The Good Health Pass Collaborative — a vaccine passport collaboration also involving Mastercard and the WEF — was also supported by ID2020.
India’s government is also involved with the development of MOSIP. According to The Economist, this is part of Indian President Narendra Modi’s objective to turn his country’s digital public infrastructure into “an Indian Belt and Road Initiative,” through which “Indian IT firms can expect bumper development and maintenance contracts.”
MOSIP in May announced it is building an “ecosystem” of biometrics labs, for which it is “partnering with more universities.”
The Tony Blair Institute, chaired by embattled former U.K. Prime Minister Tony Blair, has also endorsed MOSIP and other digital ID programs. The same institute previously supported ID2020’s Good Health Pass initiative.
People ‘risk being shut out of society’ — unless we opt out
MOSIP’s developers promise “security and privacy features that will help protect the data from potential threats.” According to the company, a “consent framework in the platform takes care of user privacy that lets users choose what they want to share and when.”
Other proponents of digital ID have also argued such platforms allow users to have control over their own data in what is called “self-sovereign identity.”
But McCollough said, “Self-sovereign identity is an illusion since your ‘identity’ has validity or ‘currency,’ only after it is recognized by the government to which we are subject.”
Otherwise, individuals risk being shut out of society, McCollough said. “A person that refuses to grant digital permission soon becomes effectively canceled. Just as there was no spoon in the Matrix there is no self-sovereignty to any of this. They pretend to give you control when the next step is a demand you yield ‘permission’ or else.”
Indeed, Aadhaar, the nationwide Indian digital ID system after which MOSIP is modeled, has been beset by privacy-related controversies.
Launched in 2009, Aadhaar eventually enrolled over 99% of all Indian adults, linking them with many public and private services, including bank accounts, electoral identity verification, income tax filings, digital payments systems, government pensions, subsidies and welfare payments — even SIM card registration.
Yet in 2017, Aadhaar generated controversy when HIV patients reported being coerced into providing their Aadhaar ID, leading many to drop out of treatment programs due to privacy concerns.
According to The Economist, “Aadhaar has performed poorly in places with bad internet connections or where manual workers have worn finger pads. The system also suffers security breaches. Experts say it is very easy to access it with false credentials or spoof fingerprints.”
Nevertheless, Gates, on his personal blog, praised Aadhaar — describing it as “a valuable platform for delivering social welfare programs and other government services.”
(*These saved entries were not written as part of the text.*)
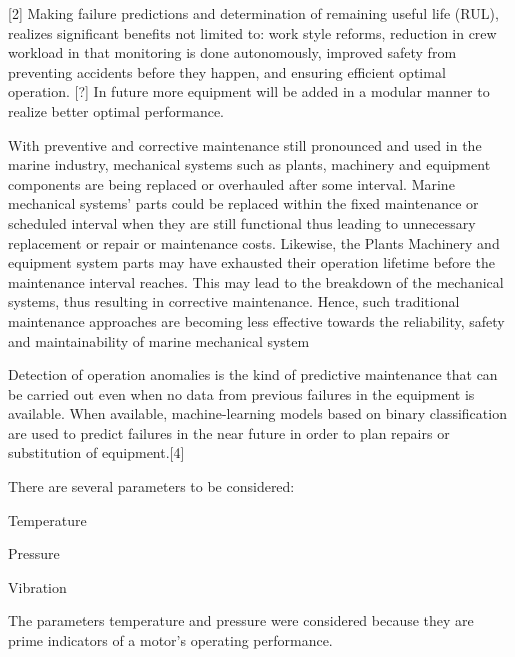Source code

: [2] Making failure predictions and determination of remaining useful life (RUL), realizes significant benefits not limited to: work style reforms, reduction in crew workload in that monitoring is done autonomously, improved safety from preventing accidents before they happen, and ensuring efficient optimal operation. [?] In future more equipment will be added in a modular manner to realize better optimal performance.  

With preventive and corrective maintenance still pronounced and used in the marine industry, mechanical systems such as plants, machinery and equipment components are being replaced or overhauled after some interval. Marine mechanical systems’ parts could be replaced within the fixed maintenance or scheduled interval when they are still functional thus leading to unnecessary replacement or repair or maintenance costs. Likewise, the Plants Machinery and equipment system parts may have exhausted their operation lifetime before the maintenance interval reaches. This may lead to the breakdown of the mechanical systems, thus resulting in corrective maintenance. Hence, such traditional maintenance approaches are becoming less effective towards the reliability, safety and maintainability of marine mechanical system 

Detection of operation anomalies is the kind of predictive maintenance that can be carried out even when no data from previous failures in the equipment is available. When available, machine-learning models based on binary classification are used to predict failures in the near future in order to plan repairs or substitution of equipment.[4] 

There are several parameters to be considered: 

Temperature 

Pressure 

Vibration 

The parameters temperature and pressure were considered because they are prime indicators of a motor’s operating performance. 

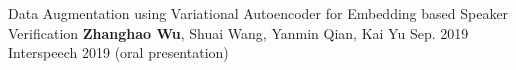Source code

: 


\begin{cventries}


\cvpublication
{Data Augmentation using Variational Autoencoder for Embedding based Speaker Verification}
{\textbf{Zhanghao Wu}, Shuai Wang, Yanmin Qian, Kai Yu}
{Sep. 2019}
{Interspeech 2019 (oral presentation)}


\end{cventries}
Reclaim the Net said similar concerns exist with MOSIP, arguing that “Adapting MOSIP to each nation’s unique requirements means collecting and customizing vast amounts of personal data.” MOSIP’s 80+ vendors “raises red flags” because “the higher the number of vendors, the greater the potential access points for data breaches.”
According to The Economist, “Though Aadhaar was supposed to be optional, it is hard to function without it.”
Glaser told The Defender that “ID is the Achilles heel of the entire control system. If we can remove ID from their system — meaning we regain power over our own ID with the right to opt out — then all of Achilles falls.”